((

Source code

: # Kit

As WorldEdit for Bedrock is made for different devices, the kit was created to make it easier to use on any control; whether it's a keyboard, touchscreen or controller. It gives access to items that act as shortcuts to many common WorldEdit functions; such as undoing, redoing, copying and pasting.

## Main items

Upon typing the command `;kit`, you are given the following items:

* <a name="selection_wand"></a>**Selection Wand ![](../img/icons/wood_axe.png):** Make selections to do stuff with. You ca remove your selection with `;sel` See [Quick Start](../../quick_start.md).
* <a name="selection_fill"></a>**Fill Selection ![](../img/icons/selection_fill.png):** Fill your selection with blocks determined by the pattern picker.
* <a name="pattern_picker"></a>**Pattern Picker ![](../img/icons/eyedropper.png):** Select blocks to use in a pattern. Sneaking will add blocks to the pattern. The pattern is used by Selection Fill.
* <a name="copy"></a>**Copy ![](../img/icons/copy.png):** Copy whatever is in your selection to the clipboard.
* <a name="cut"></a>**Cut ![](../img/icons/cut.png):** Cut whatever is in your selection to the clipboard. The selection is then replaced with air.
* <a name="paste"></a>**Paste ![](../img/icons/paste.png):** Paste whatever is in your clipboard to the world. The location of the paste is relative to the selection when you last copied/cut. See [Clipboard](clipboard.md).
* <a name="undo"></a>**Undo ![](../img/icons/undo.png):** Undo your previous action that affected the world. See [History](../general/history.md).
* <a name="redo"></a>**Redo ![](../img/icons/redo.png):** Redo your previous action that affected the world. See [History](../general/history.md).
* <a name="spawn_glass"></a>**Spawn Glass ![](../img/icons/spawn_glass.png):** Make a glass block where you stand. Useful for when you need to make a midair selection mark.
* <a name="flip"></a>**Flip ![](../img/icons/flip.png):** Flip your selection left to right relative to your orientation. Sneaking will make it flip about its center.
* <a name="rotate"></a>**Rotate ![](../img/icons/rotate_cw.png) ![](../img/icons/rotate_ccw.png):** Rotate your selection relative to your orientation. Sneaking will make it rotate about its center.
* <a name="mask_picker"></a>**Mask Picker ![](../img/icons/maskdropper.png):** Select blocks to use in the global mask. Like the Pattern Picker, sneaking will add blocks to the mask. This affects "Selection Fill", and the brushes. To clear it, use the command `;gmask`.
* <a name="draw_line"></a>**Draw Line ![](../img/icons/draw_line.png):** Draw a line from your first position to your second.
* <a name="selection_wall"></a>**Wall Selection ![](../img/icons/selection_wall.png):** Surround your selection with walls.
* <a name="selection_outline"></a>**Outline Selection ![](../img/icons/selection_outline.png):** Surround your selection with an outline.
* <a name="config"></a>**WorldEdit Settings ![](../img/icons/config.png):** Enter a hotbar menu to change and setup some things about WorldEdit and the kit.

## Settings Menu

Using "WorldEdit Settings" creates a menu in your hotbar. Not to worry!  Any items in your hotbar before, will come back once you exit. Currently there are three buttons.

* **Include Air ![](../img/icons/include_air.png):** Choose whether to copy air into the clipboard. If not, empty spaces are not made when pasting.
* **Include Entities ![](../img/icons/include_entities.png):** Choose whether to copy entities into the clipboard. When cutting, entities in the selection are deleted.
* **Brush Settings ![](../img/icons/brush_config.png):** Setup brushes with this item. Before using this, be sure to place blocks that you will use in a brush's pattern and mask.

))

▸ **What to do**:
In the listing above, count each line that holds the string "Settings". Give the number only.

▸ **Task solution**:
4